И они теснились вокруг нее, собираясь вырвать из ее рук работу, как вдруг прилетели одиннадцать белых лебедей, сели по краям телеги и шумно захлопали своими могучими крыльями. Испуганная толпа отступила.

— Это знамение небесное! Она невинна, — шептали многие, но не смели сказать этого вслух.

Палач схватил Элизу за руку, но она поспешно набросила на лебедей одиннадцать рубашек, и… перед ней встали одиннадцать красавцев принцев, только у самого младшего не хватало одной руки, вместо нее было лебединое крыло: Элиза не успела докончить последней рубашки, и в ней недоставало одного рукава.

— Теперь я могу говорить! — сказала она. — Я невинна!
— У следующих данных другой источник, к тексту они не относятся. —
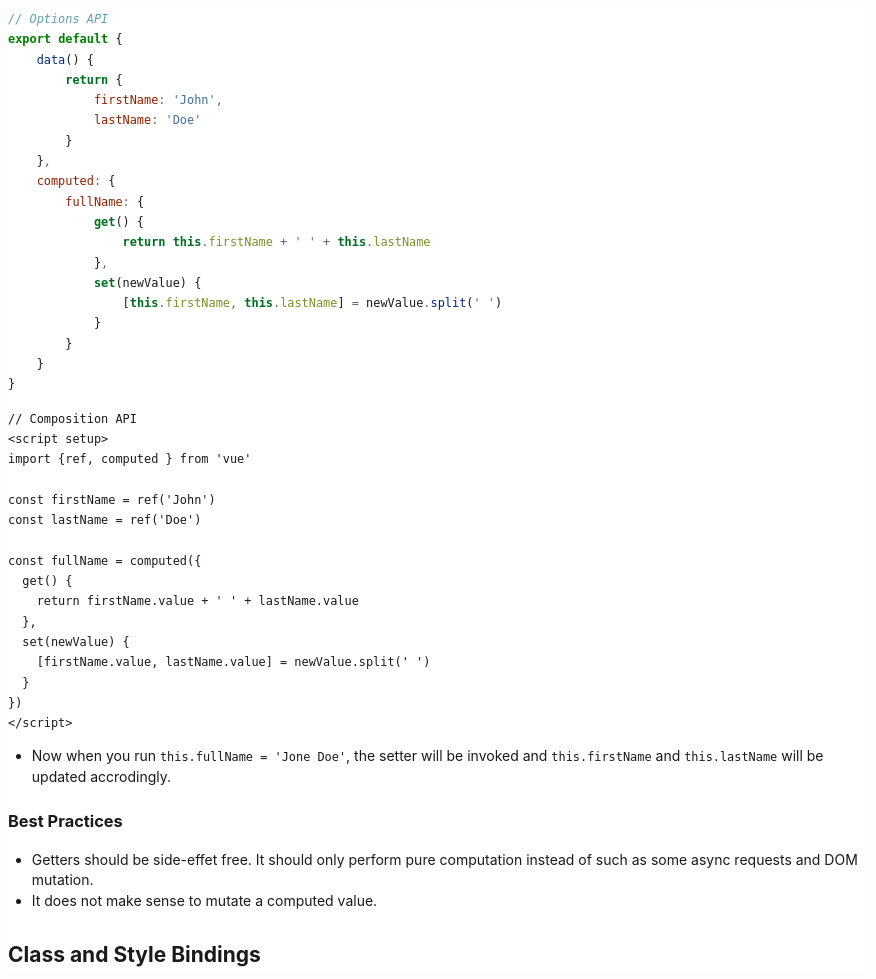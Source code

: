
 ```javascript
// Options API
export default {
    data() {
        return {
            firstName: 'John',
            lastName: 'Doe'
        }
    },
    computed: {
        fullName: {
            get() {
                return this.firstName + ' ' + this.lastName
            },
            set(newValue) {
                [this.firstName, this.lastName] = newValue.split(' ')
            }
        }
    }
}
```
```vue
// Composition API
<script setup>
import {ref, computed } from 'vue'

const firstName = ref('John')
const lastName = ref('Doe')

const fullName = computed({
  get() {
    return firstName.value + ' ' + lastName.value
  },
  set(newValue) {
    [firstName.value, lastName.value] = newValue.split(' ')
  }
})
</script>
```

* Now when you run `this.fullName = 'Jone Doe'`, the setter will be invoked and `this.firstName` and `this.lastName` will be updated accrodingly.

### Best Practices
* Getters should be side-effet free. It should only perform pure computation instead of such as some async requests and DOM mutation.
* It does not make sense to mutate a computed value.

## Class and Style Bindings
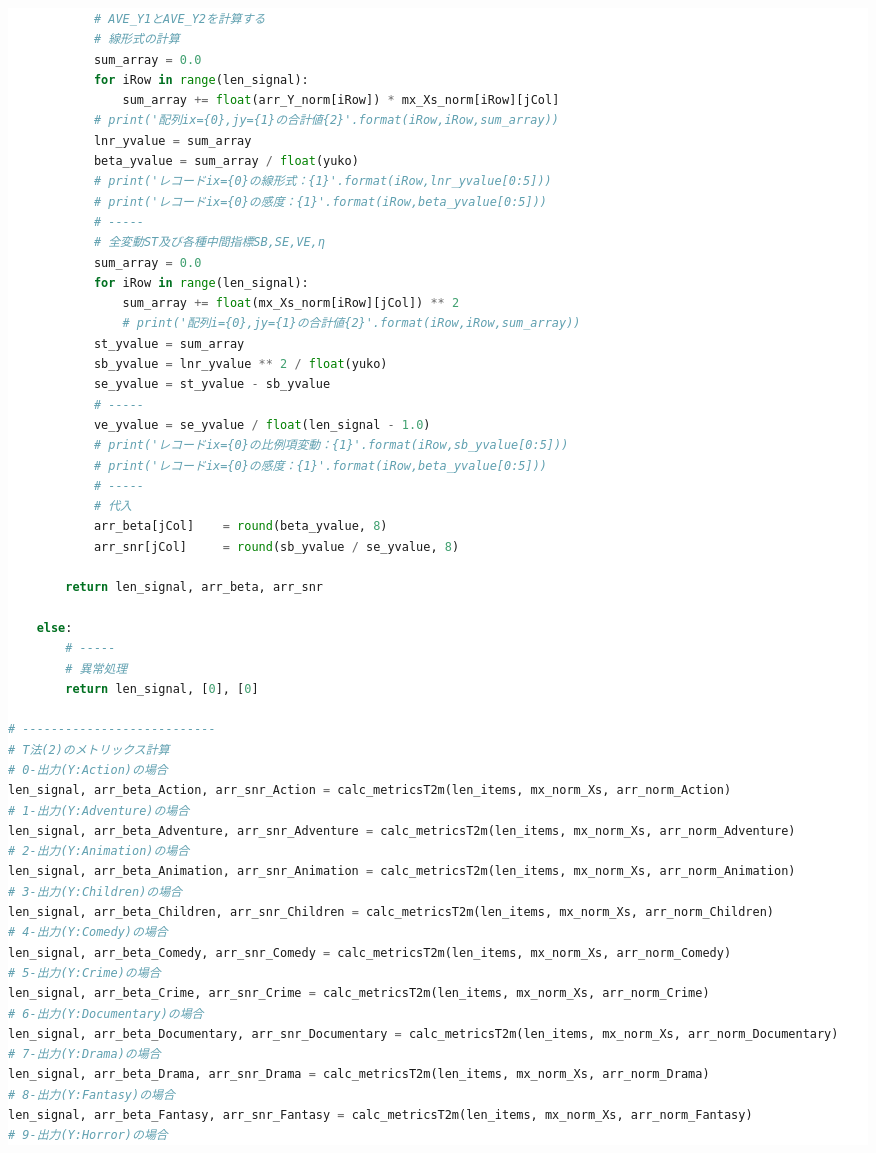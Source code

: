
 ```python
            # AVE_Y1とAVE_Y2を計算する
            # 線形式の計算
            sum_array = 0.0
            for iRow in range(len_signal):
                sum_array += float(arr_Y_norm[iRow]) * mx_Xs_norm[iRow][jCol]
            # print('配列ix={0},jy={1}の合計値{2}'.format(iRow,iRow,sum_array))
            lnr_yvalue = sum_array
            beta_yvalue = sum_array / float(yuko)
            # print('レコードix={0}の線形式：{1}'.format(iRow,lnr_yvalue[0:5]))
            # print('レコードix={0}の感度：{1}'.format(iRow,beta_yvalue[0:5]))
            # -----
            # 全変動ST及び各種中間指標SB,SE,VE,η
            sum_array = 0.0
            for iRow in range(len_signal):
                sum_array += float(mx_Xs_norm[iRow][jCol]) ** 2
                # print('配列i={0},jy={1}の合計値{2}'.format(iRow,iRow,sum_array))
            st_yvalue = sum_array
            sb_yvalue = lnr_yvalue ** 2 / float(yuko)
            se_yvalue = st_yvalue - sb_yvalue
            # -----
            ve_yvalue = se_yvalue / float(len_signal - 1.0)
            # print('レコードix={0}の比例項変動：{1}'.format(iRow,sb_yvalue[0:5]))
            # print('レコードix={0}の感度：{1}'.format(iRow,beta_yvalue[0:5]))
            # -----
            # 代入
            arr_beta[jCol]    = round(beta_yvalue, 8)
            arr_snr[jCol]     = round(sb_yvalue / se_yvalue, 8)
    
        return len_signal, arr_beta, arr_snr

    else:
        # -----
        # 異常処理
        return len_signal, [0], [0]

# ---------------------------
# T法(2)のメトリックス計算
# 0-出力(Y:Action)の場合
len_signal, arr_beta_Action, arr_snr_Action = calc_metricsT2m(len_items, mx_norm_Xs, arr_norm_Action)
# 1-出力(Y:Adventure)の場合
len_signal, arr_beta_Adventure, arr_snr_Adventure = calc_metricsT2m(len_items, mx_norm_Xs, arr_norm_Adventure)
# 2-出力(Y:Animation)の場合
len_signal, arr_beta_Animation, arr_snr_Animation = calc_metricsT2m(len_items, mx_norm_Xs, arr_norm_Animation)
# 3-出力(Y:Children)の場合
len_signal, arr_beta_Children, arr_snr_Children = calc_metricsT2m(len_items, mx_norm_Xs, arr_norm_Children)
# 4-出力(Y:Comedy)の場合
len_signal, arr_beta_Comedy, arr_snr_Comedy = calc_metricsT2m(len_items, mx_norm_Xs, arr_norm_Comedy)
# 5-出力(Y:Crime)の場合
len_signal, arr_beta_Crime, arr_snr_Crime = calc_metricsT2m(len_items, mx_norm_Xs, arr_norm_Crime)
# 6-出力(Y:Documentary)の場合
len_signal, arr_beta_Documentary, arr_snr_Documentary = calc_metricsT2m(len_items, mx_norm_Xs, arr_norm_Documentary)
# 7-出力(Y:Drama)の場合
len_signal, arr_beta_Drama, arr_snr_Drama = calc_metricsT2m(len_items, mx_norm_Xs, arr_norm_Drama)
# 8-出力(Y:Fantasy)の場合
len_signal, arr_beta_Fantasy, arr_snr_Fantasy = calc_metricsT2m(len_items, mx_norm_Xs, arr_norm_Fantasy)
# 9-出力(Y:Horror)の場合
```
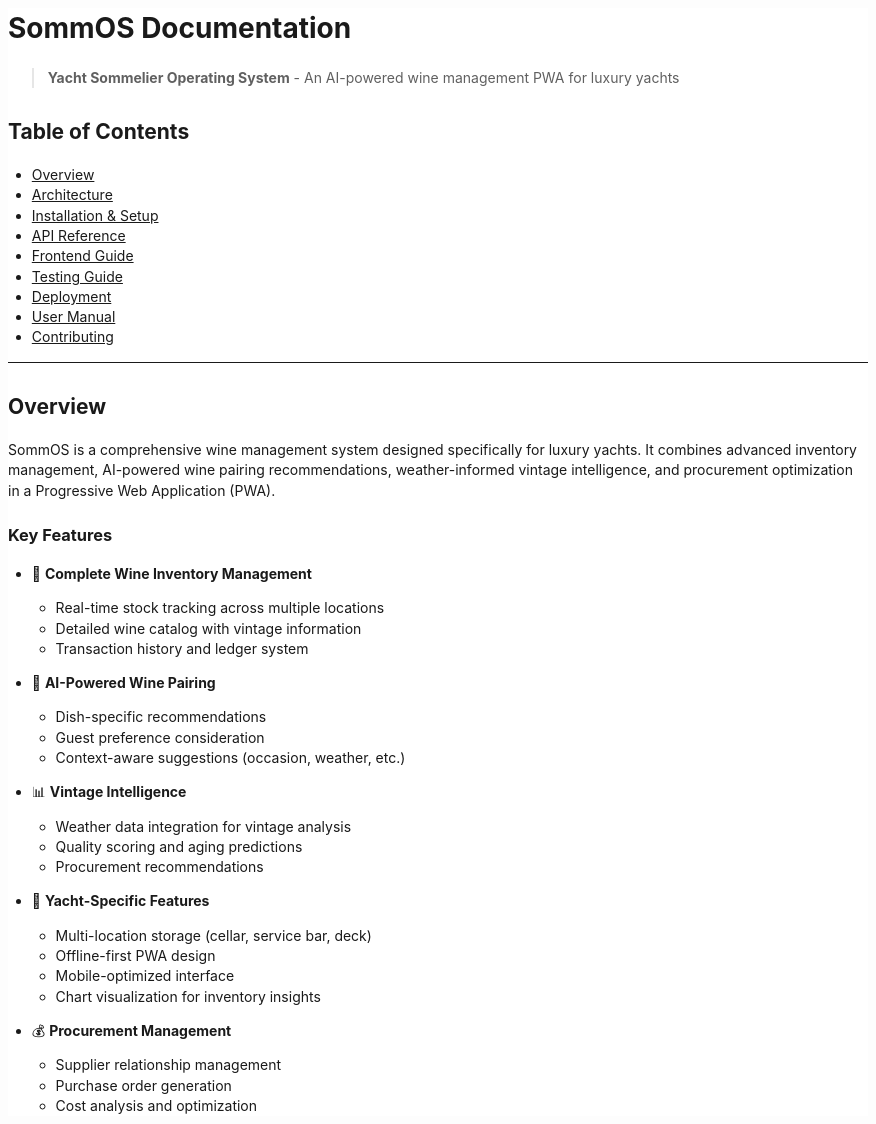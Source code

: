 # SommOS Documentation

> **Yacht Sommelier Operating System** - An AI-powered wine management PWA for luxury yachts

## Table of Contents

- [Overview](#overview)
- [Architecture](#architecture)
- [Installation & Setup](#installation--setup)
- [API Reference](#api-reference)
- [Frontend Guide](#frontend-guide)
- [Testing Guide](#testing-guide)
- [Deployment](#deployment)
- [User Manual](#user-manual)
- [Contributing](#contributing)

---

## Overview

SommOS is a comprehensive wine management system designed specifically for luxury yachts. It combines advanced inventory management, AI-powered wine pairing recommendations, weather-informed vintage intelligence, and procurement optimization in a Progressive Web Application (PWA).

### Key Features

- 🍷 **Complete Wine Inventory Management**
  - Real-time stock tracking across multiple locations
  - Detailed wine catalog with vintage information
  - Transaction history and ledger system

- 🤖 **AI-Powered Wine Pairing**
  - Dish-specific recommendations
  - Guest preference consideration
  - Context-aware suggestions (occasion, weather, etc.)

- 📊 **Vintage Intelligence**
  - Weather data integration for vintage analysis
  - Quality scoring and aging predictions
  - Procurement recommendations

- 🚢 **Yacht-Specific Features**
  - Multi-location storage (cellar, service bar, deck)
  - Offline-first PWA design
  - Mobile-optimized interface
  - Chart visualization for inventory insights

- 💰 **Procurement Management**
  - Supplier relationship management
  - Purchase order generation
  - Cost analysis and optimization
И народ, видевший все, что произошло, преклонился перед ней, как перед святой, но она без чувств упала в объятия братьев — так подействовали на нее неустанное напряжение сил, страх и боль.

— Да, она невинна! — сказал самый старший брат и рассказал все, как было; и пока он говорил, в воздухе распространилось благоухание, точно от множества роз, — это каждое полено в костре пустило корни и ростки, и образовался высокий благоухающий куст, покрытый красными розами. На самой же верхушке куста блестел, как звезда, ослепительно белый цветок. Король сорвал его, положил на грудь Элизы, и она пришла в себя на радость и на счастье!

Все церковные колокола зазвонили сами собой, птицы слетелись целыми стаями, и ко дворцу потянулось такое свадебное шествие, какого не видал еще ни один король!